Micro-messaging service Twitter wants to be a core way people share information on the web or on any other device. But Facebook, MySpace and others are trying to do the same thing — and they’re increasingly offering Twitter-like features. Now Twitter (after turning down a purchase offer from Facebook last fall), has further cemented its intentions to fight the social networking giants. It has raised a new round of $35 million from Institutional Venture Partners and Benchmark, with existing investors Union Square Ventures and Spark Capital participating, IVP has confirmed.
While the San Francisco-based company isn’t saying how much the new round is valuing it at, a report last month suggested $250 million. [Update: Gawker has some more details. The $35 million investment was for 15 percent of the company's stock, implying a $230 million valuation. Other existing investors who participated in this round included "CRV, Digital Garage (from Japan), and an impressive stable of angels."]
So how is Twitter faring? It recently surged to be the distant third-largest U.S. social network behind MySpace and Facebook, according to recent Compete numbers. Per cofounder Biz Stone, “Twitter is growing at a phenomenal rate.” From the company’s blog post on the funding:
Active users have increased 900% in a year and even though our web traffic is amazing, we see twice that traffic to the APIs. Interacting with Twitter over SMS is also getting more popular every day. Our relatively small team of 29 employees has accomplished quite a bit lately but it’s obvious that we have the world ahead of us.

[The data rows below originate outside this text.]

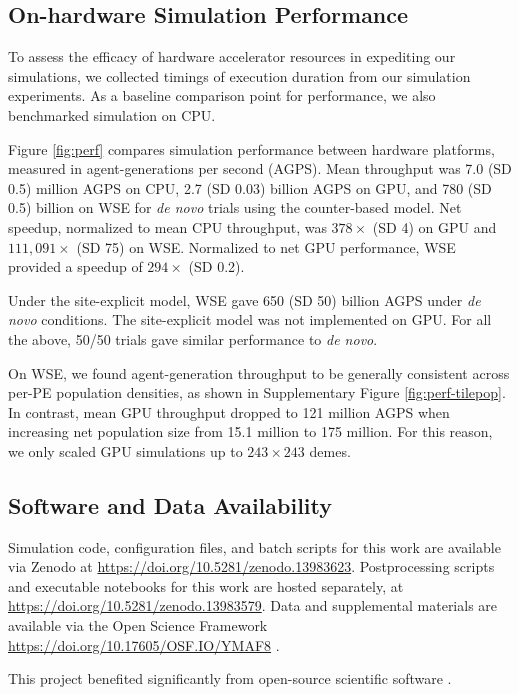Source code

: \subsection{On-hardware Simulation Performance}
\label{sec:performance}



To assess the efficacy of hardware accelerator resources in expediting our simulations, we collected timings of execution duration from our simulation experiments.
As a baseline comparison point for performance, we also benchmarked simulation on CPU.

Figure \ref{fig:perf} compares simulation performance between hardware platforms, measured in agent-generations per second (AGPS).
Mean throughput was 7.0 (SD 0.5) million AGPS on CPU, 2.7 (SD 0.03) billion AGPS on GPU, and 780 (SD 0.5) billion on WSE for \textit{de novo} trials using the counter-based model.
Net speedup, normalized to mean CPU throughput, was $378\times$ (SD 4) on GPU and $111,091\times$ (SD 75) on WSE.
Normalized to net GPU performance, WSE provided a speedup of $294\times$ (SD 0.2).

Under the site-explicit model, WSE gave 650 (SD 50) billion AGPS under \textit{de novo} conditions.
The site-explicit model was not implemented on GPU.
For all the above, 50/50 trials gave similar performance to \textit{de novo}.

On WSE, we found agent-generation throughput to be generally consistent across per-PE population densities, as shown in Supplementary Figure \ref{fig:perf-tilepop}.
In contrast, mean GPU throughput dropped to 121 million AGPS when increasing net population size from 15.1 million to 175 million.
For this reason, we only scaled GPU simulations up to $243 \times 243$ demes.

\subsection{Software and Data Availability} \label{sec:materials}

Simulation code, configuration files, and batch scripts for this work are available via Zenodo at \url{https://doi.org/10.5281/zenodo.13983623}.
Postprocessing scripts and executable notebooks for this work are hosted separately, at \url{https://doi.org/10.5281/zenodo.13983579}.
Data and supplemental materials are available via the Open Science Framework \url{https://doi.org/10.17605/OSF.IO/YMAF8} \citep{foster2017open}.

This project benefited significantly from open-source scientific software \citep{2020SciPy-NMeth,harris2020array,reback2020pandas,mckinney-proc-scipy-2010,waskom2021seaborn,hunter2007matplotlib,moreno2023teeplot}.

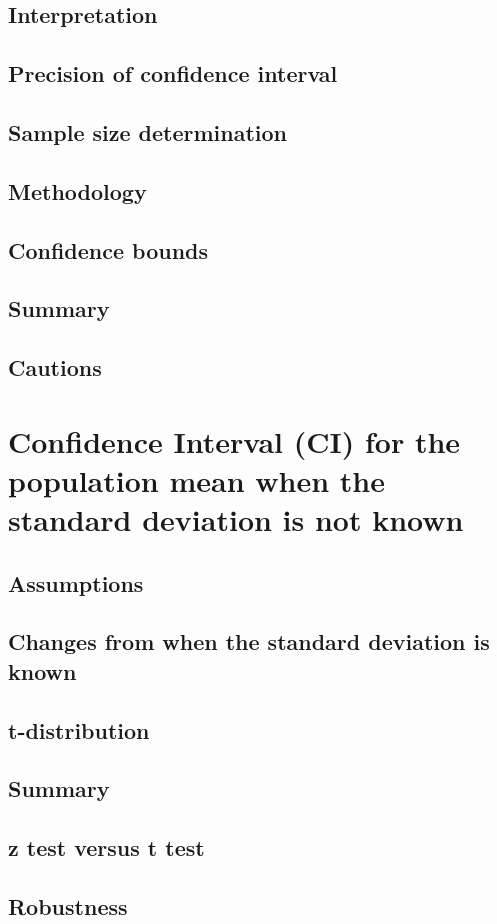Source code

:     \subsection{Interpretation}  %
    \subsection{Precision of confidence interval}  %
    \subsection{Sample size determination}  %
    \subsection{Methodology}  %
    \subsection{Confidence bounds}  %
    \subsection{Summary}  %
    \subsection{Cautions}  %

\section{Confidence Interval (CI) for the population mean when the standard deviation is not known}  %
    \subsection{Assumptions}  %
    \subsection{Changes from when the standard deviation is known}  %
    \subsection{t-distribution}  %
    \subsection{Summary}  %
    \subsection{z test versus t test}  %
    \subsection{Robustness}  %
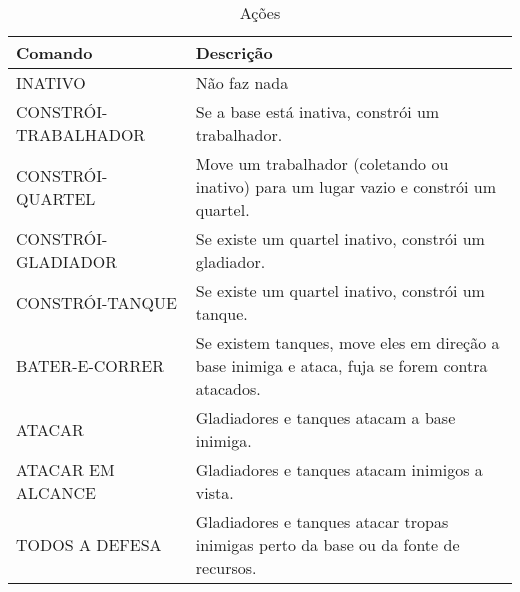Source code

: \begin{table}
\begin{center}
\begin{tabular}{|l|p{8cm}|}
    \hline
    Comando              & Descrição                                                                                       \\
    \hline
    INATIVO              & Não faz nada                                                                                    \\
    \hline
    CONSTRÓI-TRABALHADOR & Se a base está inativa, constrói um trabalhador.                                                \\
    \hline
    CONSTRÓI-QUARTEL     & Move um trabalhador (coletando ou inativo) para um lugar vazio e constrói um quartel.           \\
    \hline
    CONSTRÓI-GLADIADOR   & Se existe um quartel inativo, constrói um gladiador.                                            \\
    \hline
    CONSTRÓI-TANQUE      & Se existe um quartel inativo, constrói um tanque.                                               \\
    \hline
    BATER-E-CORRER       & Se existem tanques, move eles em direção a base inimiga e ataca, fuja se forem contra atacados. \\
    \hline
    ATACAR               & Gladiadores e tanques atacam a base inimiga.                                                    \\
    \hline
    ATACAR EM ALCANCE    & Gladiadores e tanques atacam inimigos a vista.                                                  \\
    \hline
    TODOS A DEFESA       & Gladiadores e tanques atacar tropas inimigas perto da base ou da fonte de recursos.             \\
    \hline
\end{tabular}
\end{center}
\caption{Ações}
\label{tab:acoes}
\end{table}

What’s more, the company has reiterated its plans to eventually make money somehow:
We are now positioned extremely well to support the accelerating growth of our service, further enable the robust ecosystem sprouting up around Twitter, and yes, to begin building revenue-generating products.
The company has previously raised two rounds of funding for a total of $20 million. Other investors have included Charles River Ventures, Bezos Expeditions, Digital Garage and a wide range of well-known angel investors. In the blog post today, Stone also says the company still has the money from Spark in the bank. Per the new deal, finalized last night, Benchmark’s Peter Fenton will join the company’s board.